Lewis, formerly of Clarence Parade, Southsea, but now homeless, was convicted of assaulting PC Sinead Butler with the wet end of a mop when he ‘thrust’ it towards her head in the incident.
The judge found him guilty of using threatening, abusive, insulting words or behaviour with intent to cause fear of or provoke unlawful violence.
He had used a broom in the courtyard and shouted ‘come on’, the court heard.
Judge Szagun said: ‘These officers showed no bias or over reaction to the situation they were dealing with.
‘PC Butler didn’t attempt to exaggerate the contact with the mop and PC McDevitt indicated his actual support for the cafe remaining open.
‘For those reasons I’m sure that on the evidence they gave in relation to these offences against Mr Lewis that he is guilty of the offences, all three of them.’
But the judge cleared Lewis’ partner Alison Brett, 52, of Clarence Parade, Avenue, of a single charge of assaulting PC McDevitt.
She had been accused of punching him in the back as he arrested Lewis.
Finding her not guilty, the judge said: ‘I do have a doubt whether or not he was assaulted and if so by Mrs Brett.
‘It seems to me she may have been guilty of obstructing a police officer.

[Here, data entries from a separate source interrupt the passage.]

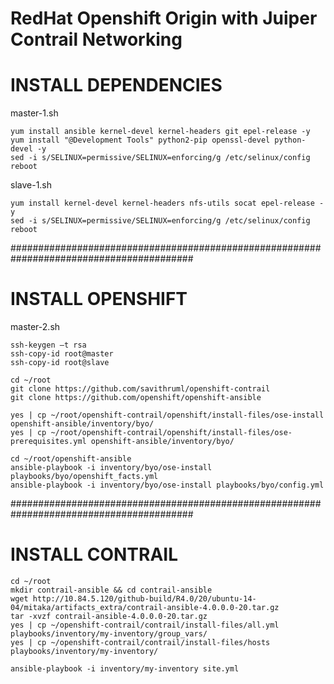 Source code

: # RedHat Openshift Origin with Juiper Contrail Networking

# INSTALL DEPENDENCIES

master-1.sh

    yum install ansible kernel-devel kernel-headers git epel-release -y
    yum install "@Development Tools" python2-pip openssl-devel python-devel -y
    sed -i s/SELINUX=permissive/SELINUX=enforcing/g /etc/selinux/config
    reboot

slave-1.sh

    yum install kernel-devel kernel-headers nfs-utils socat epel-release -y
    sed -i s/SELINUX=permissive/SELINUX=enforcing/g /etc/selinux/config
    reboot

#########################################################################################

# INSTALL OPENSHIFT

master-2.sh

    ssh-keygen –t rsa
    ssh-copy-id root@master
    ssh-copy-id root@slave

    cd ~/root
    git clone https://github.com/savithruml/openshift-contrail
    git clone https://github.com/openshift/openshift-ansible

    yes | cp ~/root/openshift-contrail/openshift/install-files/ose-install openshift-ansible/inventory/byo/
    yes | cp ~/root/openshift-contrail/openshift/install-files/ose-prerequisites.yml openshift-ansible/inventory/byo/

    cd ~/root/openshift-ansible
    ansible-playbook -i inventory/byo/ose-install playbooks/byo/openshift_facts.yml
    ansible-playbook -i inventory/byo/ose-install playbooks/byo/config.yml


#########################################################################################

# INSTALL CONTRAIL

    cd ~/root
    mkdir contrail-ansible && cd contrail-ansible
    wget http://10.84.5.120/github-build/R4.0/20/ubuntu-14-04/mitaka/artifacts_extra/contrail-ansible-4.0.0.0-20.tar.gz
    tar -xvzf contrail-ansible-4.0.0.0-20.tar.gz
    yes | cp ~/openshift-contrail/contrail/install-files/all.yml playbooks/inventory/my-inventory/group_vars/
    yes | cp ~/openshift-contrail/contrail/install-files/hosts playbooks/inventory/my-inventory/

    ansible-playbook -i inventory/my-inventory site.yml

‘She’s not charged with that, I have to give her the benefit of the doubt in terms of the assault (allegation) and have to acquit her.’
Sentencing, the judge handed Lewis a one-year community order with 120 hours of unpaid work and £200 compensation to PC McDevitt.
She said his actions were ‘serious enough’ to justify the order but added: ‘In assessing that I take into account all the surrounding circumstances in terms of your own genuine hard work that went into establishing these premises.’